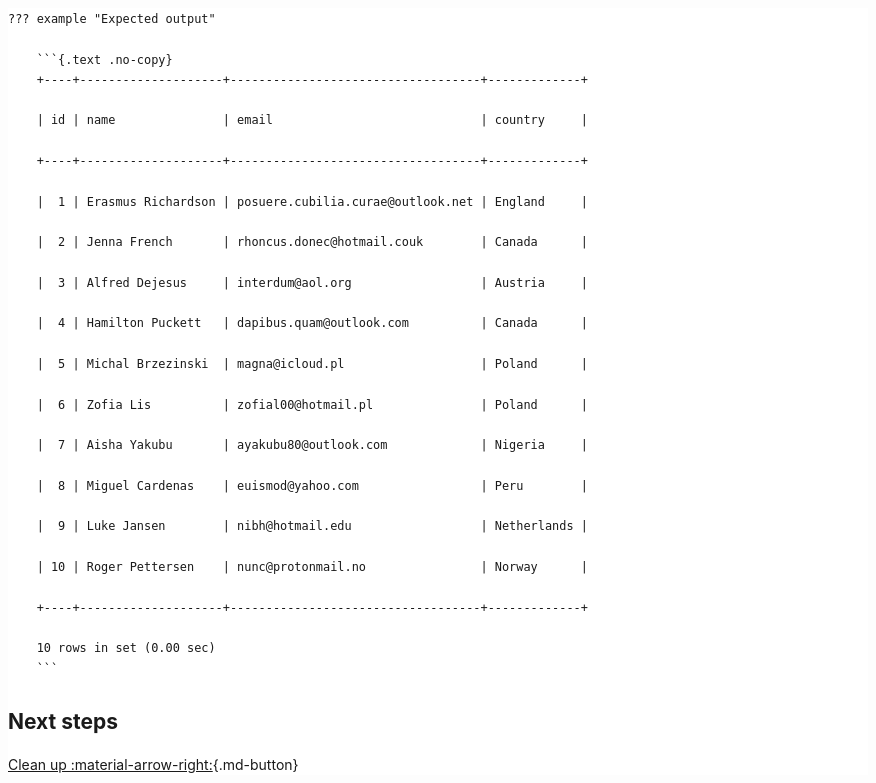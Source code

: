     ??? example "Expected output"
    
        ```{.text .no-copy}
        +----+--------------------+-----------------------------------+-------------+ 

        | id | name               | email                             | country     | 

        +----+--------------------+-----------------------------------+-------------+ 

        |  1 | Erasmus Richardson | posuere.cubilia.curae@outlook.net | England     | 

        |  2 | Jenna French       | rhoncus.donec@hotmail.couk        | Canada      | 

        |  3 | Alfred Dejesus     | interdum@aol.org                  | Austria     | 

        |  4 | Hamilton Puckett   | dapibus.quam@outlook.com          | Canada      | 

        |  5 | Michal Brzezinski  | magna@icloud.pl                   | Poland      | 

        |  6 | Zofia Lis          | zofial00@hotmail.pl               | Poland      | 

        |  7 | Aisha Yakubu       | ayakubu80@outlook.com             | Nigeria     | 

        |  8 | Miguel Cardenas    | euismod@yahoo.com                 | Peru        | 

        |  9 | Luke Jansen        | nibh@hotmail.edu                  | Netherlands | 

        | 10 | Roger Pettersen    | nunc@protonmail.no                | Norway      | 

        +----+--------------------+-----------------------------------+-------------+ 

        10 rows in set (0.00 sec)
        ```

## Next steps

[Clean up :material-arrow-right:](quickstart-exit.md){.md-button}
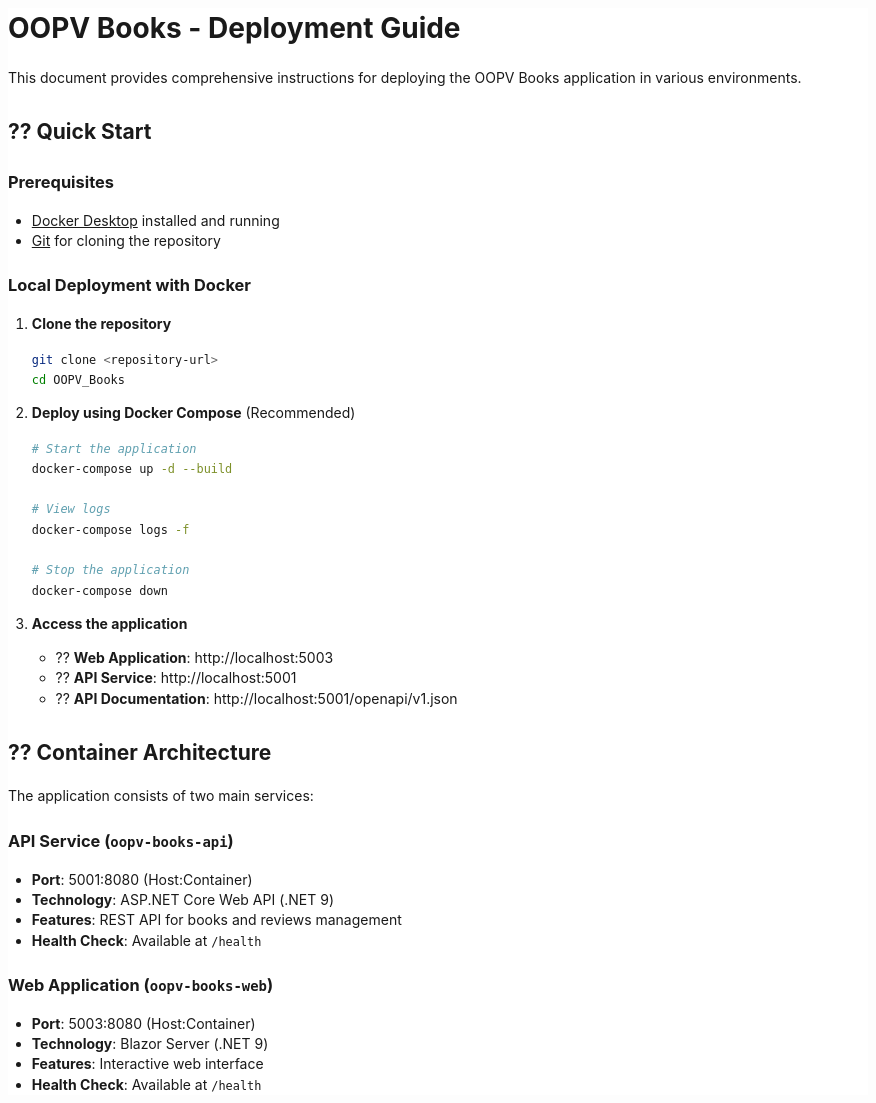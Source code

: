 # OOPV Books - Deployment Guide

This document provides comprehensive instructions for deploying the OOPV Books application in various environments.

## ?? Quick Start

### Prerequisites
- [Docker Desktop](https://www.docker.com/products/docker-desktop) installed and running
- [Git](https://git-scm.com/) for cloning the repository

### Local Deployment with Docker

1. **Clone the repository**
   ```bash
   git clone <repository-url>
   cd OOPV_Books
   ```

2. **Deploy using Docker Compose** (Recommended)
   ```bash
   # Start the application
   docker-compose up -d --build
   
   # View logs
   docker-compose logs -f
   
   # Stop the application
   docker-compose down
   ```

3. **Access the application**
   - ?? **Web Application**: http://localhost:5003
   - ?? **API Service**: http://localhost:5001
   - ?? **API Documentation**: http://localhost:5001/openapi/v1.json

## ?? Container Architecture

The application consists of two main services:

### API Service (`oopv-books-api`)
- **Port**: 5001:8080 (Host:Container)
- **Technology**: ASP.NET Core Web API (.NET 9)
- **Features**: REST API for books and reviews management
- **Health Check**: Available at `/health`

### Web Application (`oopv-books-web`)
- **Port**: 5003:8080 (Host:Container)
- **Technology**: Blazor Server (.NET 9)
- **Features**: Interactive web interface
- **Health Check**: Available at `/health`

########

◆ **WORK ITEM**:
In the entries above, count each line with "hotmail"; reply with the total only.

◆ **ANSWER SECTION**:
3